9th Khan of the Kazakh Khanate
- Reign: 1535–1536
- Coronation: 1535
- Predecessor: Haqnazar Khan
- Successor: Toghym Khan
- Born: Kazakh Khanate
- Died: 1536 Kazakh Khanate
- Spouse: Jan Mahabbat Begum
- احمد شاه بن جانیش سلطان Aḥmed Shāh bin Janysh Sultan
- House: House of Borjigin
- Dynasty: Tore, House of Urus Khan
- Father: Janysh Sultan
- Mother: Mahfiruz Begum
- Religion: Sunni Islam

= Ahmet Khan =

Khan of the Kazakh Khanate

Aḥmed Shāh bin Janysh Sultan (احمد شاه بن جانیش سلطان, Ахмед шах бин Жаныш сұлтан, romanized: Ahmed Şah bin Janyş Sūltan), also known as Ahmed Khan, was a Khan of the Kazakh Khanate who ruled the western part of modern-day Kazakhstan as well as the upper reaches of the Syr Darya river from 1533 to 1536. Through his father, Janysh Sultan, he was a nephew of the great ruler Qasim Khan, the fourth khan of the Kazakh Khanate. Ahmed resided in Hazrat-e-Turkistan, the capital and largest city of the Kazakh Khanate, as well as Sawran, another major Kazakh settlement established during the time of his uncle and father. Ahmed also lived in northern Kazakhstan near modern-day Astana and Pavlodar for much of his life, as he fought a war of succession for the Kazakh throne.

==Biography==
After the death of Kasim Khan, presumably around in 1521, his oldest-son, Muhammad Khan, (aka Mamash Khan) became the new khan. Muhammad's reign was short-lived. In 1522, a civil war broke out between the descendants of Janibek Khan for the throne. When Muhammad Khan was killed in 1523, he was succeeded by Tahir Khan, son of Ádik Sultan and one of Janibek Khan's grandsons. Under his rule, the civil war continued. After Tahir's death, Toǵym was proclaimed as the new Khan, but his succession was not recognized by Budiash, the ruler of Jetisu, or Ahmed, the ruler of Sygnak, who both declared themselves Khan. To resolve the conflict, the Kazakh Khanate was split into three kingdoms. Assuming himself to be the most powerful ruler in Central Asia, Ahmed Khan proclaimed himself the "Shah-i-Turan" (Persian for "King of Turan"), becoming the first Kazakh ruler to assume this unconventional title.

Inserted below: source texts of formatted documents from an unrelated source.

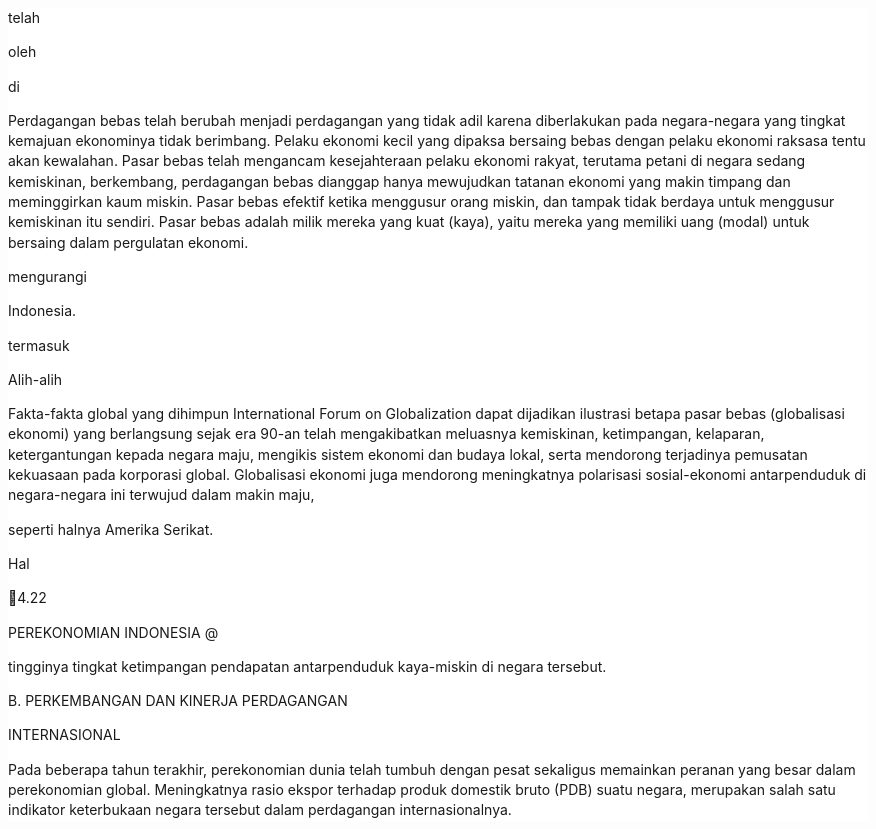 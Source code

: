 telah

oleh

di

Perdagangan  bebas  telah  berubah  menjadi  perdagangan  yang  tidak  adil
karena  diberlakukan  pada  negara-negara  yang  tingkat  kemajuan  ekonominya
tidak  berimbang.  Pelaku  ekonomi  kecil  yang  dipaksa  bersaing  bebas  dengan
pelaku  ekonomi  raksasa  tentu  akan  kewalahan.  Pasar  bebas  telah  mengancam
kesejahteraan  pelaku  ekonomi  rakyat,  terutama  petani  di  negara  sedang
kemiskinan,
berkembang,
perdagangan  bebas  dianggap  hanya  mewujudkan  tatanan  ekonomi  yang
makin  timpang  dan  meminggirkan  kaum  miskin.  Pasar  bebas  efektif  ketika
menggusur  orang  miskin,  dan  tampak  tidak  berdaya  untuk  menggusur
kemiskinan  itu  sendiri.  Pasar  bebas  adalah  milik  mereka  yang  kuat  (kaya),
yaitu  mereka  yang  memiliki  uang  (modal)  untuk  bersaing  dalam  pergulatan
ekonomi.

mengurangi

Indonesia.

termasuk

Alih-alih

Fakta-fakta  global  yang  dihimpun  International  Forum  on  Globalization
dapat  dijadikan  ilustrasi  betapa  pasar  bebas  (globalisasi  ekonomi)  yang
berlangsung  sejak  era  90-an  telah  mengakibatkan  meluasnya  kemiskinan,
ketimpangan,  kelaparan,  ketergantungan  kepada  negara  maju,  mengikis
sistem  ekonomi  dan  budaya  lokal,  serta  mendorong  terjadinya  pemusatan
kekuasaan  pada  korporasi  global.  Globalisasi  ekonomi  juga  mendorong
meningkatnya  polarisasi  sosial-ekonomi  antarpenduduk  di  negara-negara
ini  terwujud  dalam  makin
maju,

seperti  halnya  Amerika  Serikat.

Hal

4.22

PEREKONOMIAN  INDONESIA  @

tingginya  tingkat  ketimpangan  pendapatan  antarpenduduk  kaya-miskin  di
negara  tersebut.

B.  PERKEMBANGAN  DAN  KINERJA  PERDAGANGAN

INTERNASIONAL

Pada  beberapa  tahun  terakhir,  perekonomian  dunia  telah  tumbuh  dengan
pesat  sekaligus  memainkan  peranan  yang  besar  dalam  perekonomian  global.
Meningkatnya  rasio  ekspor  terhadap  produk  domestik  bruto  (PDB)  suatu
negara,  merupakan  salah  satu  indikator  keterbukaan  negara  tersebut  dalam
perdagangan  internasionalnya.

In 1535, Ahmed Khan was deposed and overthrown by Aziz Sultan, a Kazakh noble. Six months later in 1536, Ahmed again ruled in the upper reaches of the Syr Darya, and attacked the Nogai Horde which defeated him and captured him along with his fifteen sons. Ahmed Khan was killed by Orak Batyr, the son of a noble Nogai Beyy Alchagira who was also killed earlier by the Kazakhs. After Ahmed's death, all the territories that were under his control was captured by Haqnazar, who managed to end the feud and restore the unity of the Kazakh Khanate.